[Dataset excerpts]
● ● ●

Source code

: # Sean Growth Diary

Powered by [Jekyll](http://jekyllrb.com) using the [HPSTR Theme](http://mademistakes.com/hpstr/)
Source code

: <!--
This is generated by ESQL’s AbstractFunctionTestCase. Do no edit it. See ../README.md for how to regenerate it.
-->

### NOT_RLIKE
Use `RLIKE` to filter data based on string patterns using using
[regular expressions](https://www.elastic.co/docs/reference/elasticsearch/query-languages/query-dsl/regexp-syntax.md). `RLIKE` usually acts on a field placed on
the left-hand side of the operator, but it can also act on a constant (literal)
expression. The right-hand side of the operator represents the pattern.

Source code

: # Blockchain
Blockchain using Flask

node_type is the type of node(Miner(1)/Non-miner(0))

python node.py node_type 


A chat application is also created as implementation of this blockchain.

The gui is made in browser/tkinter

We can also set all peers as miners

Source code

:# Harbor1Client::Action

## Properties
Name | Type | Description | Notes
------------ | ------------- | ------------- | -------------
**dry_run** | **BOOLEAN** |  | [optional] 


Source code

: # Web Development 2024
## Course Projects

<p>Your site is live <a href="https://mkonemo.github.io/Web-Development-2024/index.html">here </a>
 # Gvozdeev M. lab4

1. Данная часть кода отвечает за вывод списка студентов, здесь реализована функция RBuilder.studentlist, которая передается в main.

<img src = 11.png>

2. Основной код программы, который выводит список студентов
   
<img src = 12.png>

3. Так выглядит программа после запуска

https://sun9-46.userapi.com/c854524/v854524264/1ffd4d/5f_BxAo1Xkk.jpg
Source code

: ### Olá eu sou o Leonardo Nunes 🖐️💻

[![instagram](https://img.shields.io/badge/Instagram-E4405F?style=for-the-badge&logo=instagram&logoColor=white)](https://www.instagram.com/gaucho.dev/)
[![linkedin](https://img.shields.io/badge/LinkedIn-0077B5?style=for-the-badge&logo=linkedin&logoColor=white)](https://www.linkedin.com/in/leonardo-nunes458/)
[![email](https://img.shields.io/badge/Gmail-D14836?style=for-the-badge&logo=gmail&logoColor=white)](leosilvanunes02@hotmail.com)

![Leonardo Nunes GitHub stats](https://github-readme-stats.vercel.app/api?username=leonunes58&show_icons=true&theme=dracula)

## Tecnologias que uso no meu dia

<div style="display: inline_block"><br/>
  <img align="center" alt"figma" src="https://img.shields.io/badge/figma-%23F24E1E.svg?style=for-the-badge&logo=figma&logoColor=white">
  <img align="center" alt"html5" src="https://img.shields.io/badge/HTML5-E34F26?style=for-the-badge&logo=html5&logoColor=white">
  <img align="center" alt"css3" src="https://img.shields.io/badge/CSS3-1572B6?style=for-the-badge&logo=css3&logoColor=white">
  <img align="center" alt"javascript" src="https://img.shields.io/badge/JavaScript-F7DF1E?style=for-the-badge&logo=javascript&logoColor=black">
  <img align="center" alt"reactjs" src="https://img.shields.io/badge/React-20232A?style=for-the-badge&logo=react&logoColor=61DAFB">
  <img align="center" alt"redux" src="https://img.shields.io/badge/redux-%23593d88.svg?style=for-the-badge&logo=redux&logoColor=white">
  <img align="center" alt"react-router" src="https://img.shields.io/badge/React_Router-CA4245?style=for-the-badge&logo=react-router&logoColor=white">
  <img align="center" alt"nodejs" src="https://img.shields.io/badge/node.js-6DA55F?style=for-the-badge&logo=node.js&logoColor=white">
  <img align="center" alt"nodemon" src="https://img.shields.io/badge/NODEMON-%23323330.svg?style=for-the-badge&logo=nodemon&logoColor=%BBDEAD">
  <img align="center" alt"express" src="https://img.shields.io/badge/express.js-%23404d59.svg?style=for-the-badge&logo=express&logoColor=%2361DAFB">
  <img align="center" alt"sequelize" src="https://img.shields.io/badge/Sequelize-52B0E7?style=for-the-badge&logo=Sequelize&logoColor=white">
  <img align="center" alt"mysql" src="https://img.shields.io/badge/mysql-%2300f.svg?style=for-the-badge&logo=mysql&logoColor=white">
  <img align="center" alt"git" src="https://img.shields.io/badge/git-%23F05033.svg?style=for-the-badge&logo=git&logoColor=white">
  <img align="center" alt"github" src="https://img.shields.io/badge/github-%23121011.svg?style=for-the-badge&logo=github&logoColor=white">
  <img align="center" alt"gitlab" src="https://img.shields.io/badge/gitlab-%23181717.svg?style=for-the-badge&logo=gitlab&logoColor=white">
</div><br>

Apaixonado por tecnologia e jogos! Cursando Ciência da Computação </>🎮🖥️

● ● ●

• [Task details]:
Each record above has to be set down again, word for word.

• [Worked solution]:
Source code

: # Sean Growth Diary

Powered by [Jekyll](http://jekyllrb.com) using the [HPSTR Theme](http://mademistakes.com/hpstr/)
Source code

: <!--
This is generated by ESQL’s AbstractFunctionTestCase. Do no edit it. See ../README.md for how to regenerate it.
-->

### NOT_RLIKE
Use `RLIKE` to filter data based on string patterns using using
[regular expressions](https://www.elastic.co/docs/reference/elasticsearch/query-languages/query-dsl/regexp-syntax.md). `RLIKE` usually acts on a field placed on
the left-hand side of the operator, but it can also act on a constant (literal)
expression. The right-hand side of the operator represents the pattern.

Source code

: # Blockchain
Blockchain using Flask

node_type is the type of node(Miner(1)/Non-miner(0))

python node.py node_type 


A chat application is also created as implementation of this blockchain.

The gui is made in browser/tkinter

We can also set all peers as miners

Source code

:# Harbor1Client::Action

## Properties
Name | Type | Description | Notes
------------ | ------------- | ------------- | -------------
**dry_run** | **BOOLEAN** |  | [optional] 


Source code

: # Web Development 2024
## Course Projects

<p>Your site is live <a href="https://mkonemo.github.io/Web-Development-2024/index.html">here </a>
 # Gvozdeev M. lab4

1. Данная часть кода отвечает за вывод списка студентов, здесь реализована функция RBuilder.studentlist, которая передается в main.

<img src = 11.png>

2. Основной код программы, который выводит список студентов
   
<img src = 12.png>

3. Так выглядит программа после запуска

https://sun9-46.userapi.com/c854524/v854524264/1ffd4d/5f_BxAo1Xkk.jpg
Source code

: ### Olá eu sou o Leonardo Nunes 🖐️💻

[![instagram](https://img.shields.io/badge/Instagram-E4405F?style=for-the-badge&logo=instagram&logoColor=white)](https://www.instagram.com/gaucho.dev/)
[![linkedin](https://img.shields.io/badge/LinkedIn-0077B5?style=for-the-badge&logo=linkedin&logoColor=white)](https://www.linkedin.com/in/leonardo-nunes458/)
[![email](https://img.shields.io/badge/Gmail-D14836?style=for-the-badge&logo=gmail&logoColor=white)](leosilvanunes02@hotmail.com)

![Leonardo Nunes GitHub stats](https://github-readme-stats.vercel.app/api?username=leonunes58&show_icons=true&theme=dracula)

## Tecnologias que uso no meu dia

<div style="display: inline_block"><br/>
  <img align="center" alt"figma" src="https://img.shields.io/badge/figma-%23F24E1E.svg?style=for-the-badge&logo=figma&logoColor=white">
  <img align="center" alt"html5" src="https://img.shields.io/badge/HTML5-E34F26?style=for-the-badge&logo=html5&logoColor=white">
  <img align="center" alt"css3" src="https://img.shields.io/badge/CSS3-1572B6?style=for-the-badge&logo=css3&logoColor=white">
  <img align="center" alt"javascript" src="https://img.shields.io/badge/JavaScript-F7DF1E?style=for-the-badge&logo=javascript&logoColor=black">
  <img align="center" alt"reactjs" src="https://img.shields.io/badge/React-20232A?style=for-the-badge&logo=react&logoColor=61DAFB">
  <img align="center" alt"redux" src="https://img.shields.io/badge/redux-%23593d88.svg?style=for-the-badge&logo=redux&logoColor=white">
  <img align="center" alt"react-router" src="https://img.shields.io/badge/React_Router-CA4245?style=for-the-badge&logo=react-router&logoColor=white">
  <img align="center" alt"nodejs" src="https://img.shields.io/badge/node.js-6DA55F?style=for-the-badge&logo=node.js&logoColor=white">
  <img align="center" alt"nodemon" src="https://img.shields.io/badge/NODEMON-%23323330.svg?style=for-the-badge&logo=nodemon&logoColor=%BBDEAD">
  <img align="center" alt"express" src="https://img.shields.io/badge/express.js-%23404d59.svg?style=for-the-badge&logo=express&logoColor=%2361DAFB">
  <img align="center" alt"sequelize" src="https://img.shields.io/badge/Sequelize-52B0E7?style=for-the-badge&logo=Sequelize&logoColor=white">
  <img align="center" alt"mysql" src="https://img.shields.io/badge/mysql-%2300f.svg?style=for-the-badge&logo=mysql&logoColor=white">
  <img align="center" alt"git" src="https://img.shields.io/badge/git-%23F05033.svg?style=for-the-badge&logo=git&logoColor=white">
  <img align="center" alt"github" src="https://img.shields.io/badge/github-%23121011.svg?style=for-the-badge&logo=github&logoColor=white">
  <img align="center" alt"gitlab" src="https://img.shields.io/badge/gitlab-%23181717.svg?style=for-the-badge&logo=gitlab&logoColor=white">
</div><br>

Apaixonado por tecnologia e jogos! Cursando Ciência da Computação </>🎮🖥️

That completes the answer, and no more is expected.